■ **EXERCISE DIRECTIONS**
From the first line below to the last, reproduce the material exactly and leave out the images.

■ **MATERIAL SHOWN**

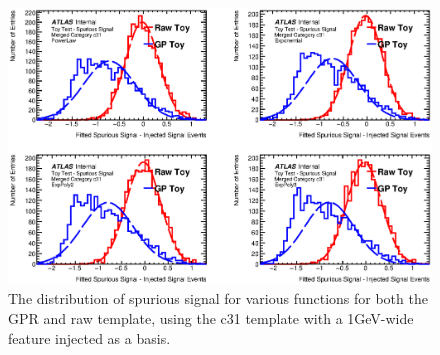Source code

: \begin{figure} 
\begin{center}
  \includegraphics[width=\textwidth]{figures/background/gpr/validation/ToyTest_FitSigVals_Merged_Category_c31Sig.eps}  
    \caption{The distribution of spurious signal for various functions for both the GPR and raw template, using the c31 template with a 1GeV-wide feature injected as a basis.}
\label{fig:c31Sig}
\end{center}
\end{figure}

\clearpage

■ **TASK SOLUTION**
Source code

: \begin{figure} 
\begin{center}
  \includegraphics[width=\textwidth]{figures/background/gpr/validation/ToyTest_FitSigVals_Merged_Category_c31Sig.eps}  
    \caption{The distribution of spurious signal for various functions for both the GPR and raw template, using the c31 template with a 1GeV-wide feature injected as a basis.}
\label{fig:c31Sig}
\end{center}
\end{figure}

\clearpage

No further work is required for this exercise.